» **Exercise description**
Each entry must be restated exactly as it appears.

» **Stored records**
-- -- --

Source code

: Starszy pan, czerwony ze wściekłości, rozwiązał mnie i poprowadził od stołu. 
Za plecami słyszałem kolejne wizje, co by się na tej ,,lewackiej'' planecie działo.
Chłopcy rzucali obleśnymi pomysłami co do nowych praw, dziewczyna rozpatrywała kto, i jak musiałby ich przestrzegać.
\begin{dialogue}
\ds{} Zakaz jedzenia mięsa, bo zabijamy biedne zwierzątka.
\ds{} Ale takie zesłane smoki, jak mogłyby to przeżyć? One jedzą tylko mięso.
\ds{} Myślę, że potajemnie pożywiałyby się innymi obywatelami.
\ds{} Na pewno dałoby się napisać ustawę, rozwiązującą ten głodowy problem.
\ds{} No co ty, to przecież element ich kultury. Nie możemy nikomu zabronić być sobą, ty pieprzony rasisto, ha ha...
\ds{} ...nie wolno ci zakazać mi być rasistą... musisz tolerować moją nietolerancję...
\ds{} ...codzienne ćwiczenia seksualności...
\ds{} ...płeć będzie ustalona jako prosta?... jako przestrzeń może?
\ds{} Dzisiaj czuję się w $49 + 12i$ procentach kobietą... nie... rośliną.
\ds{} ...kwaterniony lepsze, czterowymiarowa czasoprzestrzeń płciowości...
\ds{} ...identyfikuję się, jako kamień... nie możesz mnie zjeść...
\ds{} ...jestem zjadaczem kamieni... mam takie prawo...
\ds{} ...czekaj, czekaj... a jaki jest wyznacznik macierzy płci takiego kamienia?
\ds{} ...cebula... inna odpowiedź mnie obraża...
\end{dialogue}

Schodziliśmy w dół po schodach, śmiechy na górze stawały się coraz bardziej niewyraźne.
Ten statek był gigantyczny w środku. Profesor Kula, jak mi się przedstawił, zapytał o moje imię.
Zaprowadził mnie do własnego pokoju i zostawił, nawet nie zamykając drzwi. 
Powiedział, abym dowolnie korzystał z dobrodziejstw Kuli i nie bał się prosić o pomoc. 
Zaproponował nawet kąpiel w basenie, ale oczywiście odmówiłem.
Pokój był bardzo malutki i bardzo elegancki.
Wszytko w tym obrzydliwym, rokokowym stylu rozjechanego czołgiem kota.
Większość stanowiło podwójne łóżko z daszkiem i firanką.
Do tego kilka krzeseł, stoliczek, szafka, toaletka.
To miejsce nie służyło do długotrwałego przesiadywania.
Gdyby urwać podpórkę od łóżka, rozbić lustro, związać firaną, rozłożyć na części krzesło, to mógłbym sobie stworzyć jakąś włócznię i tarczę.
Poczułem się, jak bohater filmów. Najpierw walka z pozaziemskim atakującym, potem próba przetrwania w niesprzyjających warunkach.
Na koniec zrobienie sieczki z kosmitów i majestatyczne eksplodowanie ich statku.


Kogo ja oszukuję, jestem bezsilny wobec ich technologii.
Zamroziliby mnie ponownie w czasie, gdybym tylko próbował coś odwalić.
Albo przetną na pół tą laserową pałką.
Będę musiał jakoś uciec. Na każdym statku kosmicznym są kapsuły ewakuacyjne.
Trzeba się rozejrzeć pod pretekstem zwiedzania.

-- -- --

» **Finished task**
Source code

: Starszy pan, czerwony ze wściekłości, rozwiązał mnie i poprowadził od stołu. 
Za plecami słyszałem kolejne wizje, co by się na tej ,,lewackiej'' planecie działo.
Chłopcy rzucali obleśnymi pomysłami co do nowych praw, dziewczyna rozpatrywała kto, i jak musiałby ich przestrzegać.
\begin{dialogue}
\ds{} Zakaz jedzenia mięsa, bo zabijamy biedne zwierzątka.
\ds{} Ale takie zesłane smoki, jak mogłyby to przeżyć? One jedzą tylko mięso.
\ds{} Myślę, że potajemnie pożywiałyby się innymi obywatelami.
\ds{} Na pewno dałoby się napisać ustawę, rozwiązującą ten głodowy problem.
\ds{} No co ty, to przecież element ich kultury. Nie możemy nikomu zabronić być sobą, ty pieprzony rasisto, ha ha...
\ds{} ...nie wolno ci zakazać mi być rasistą... musisz tolerować moją nietolerancję...
\ds{} ...codzienne ćwiczenia seksualności...
\ds{} ...płeć będzie ustalona jako prosta?... jako przestrzeń może?
\ds{} Dzisiaj czuję się w $49 + 12i$ procentach kobietą... nie... rośliną.
\ds{} ...kwaterniony lepsze, czterowymiarowa czasoprzestrzeń płciowości...
\ds{} ...identyfikuję się, jako kamień... nie możesz mnie zjeść...
\ds{} ...jestem zjadaczem kamieni... mam takie prawo...
\ds{} ...czekaj, czekaj... a jaki jest wyznacznik macierzy płci takiego kamienia?
\ds{} ...cebula... inna odpowiedź mnie obraża...
\end{dialogue}

Schodziliśmy w dół po schodach, śmiechy na górze stawały się coraz bardziej niewyraźne.
Ten statek był gigantyczny w środku. Profesor Kula, jak mi się przedstawił, zapytał o moje imię.
Zaprowadził mnie do własnego pokoju i zostawił, nawet nie zamykając drzwi. 
Powiedział, abym dowolnie korzystał z dobrodziejstw Kuli i nie bał się prosić o pomoc. 
Zaproponował nawet kąpiel w basenie, ale oczywiście odmówiłem.
Pokój był bardzo malutki i bardzo elegancki.
Wszytko w tym obrzydliwym, rokokowym stylu rozjechanego czołgiem kota.
Większość stanowiło podwójne łóżko z daszkiem i firanką.
Do tego kilka krzeseł, stoliczek, szafka, toaletka.
To miejsce nie służyło do długotrwałego przesiadywania.
Gdyby urwać podpórkę od łóżka, rozbić lustro, związać firaną, rozłożyć na części krzesło, to mógłbym sobie stworzyć jakąś włócznię i tarczę.
Poczułem się, jak bohater filmów. Najpierw walka z pozaziemskim atakującym, potem próba przetrwania w niesprzyjających warunkach.
Na koniec zrobienie sieczki z kosmitów i majestatyczne eksplodowanie ich statku.


Kogo ja oszukuję, jestem bezsilny wobec ich technologii.
Zamroziliby mnie ponownie w czasie, gdybym tylko próbował coś odwalić.
Albo przetną na pół tą laserową pałką.
Będę musiał jakoś uciec. Na każdym statku kosmicznym są kapsuły ewakuacyjne.
Trzeba się rozejrzeć pod pretekstem zwiedzania.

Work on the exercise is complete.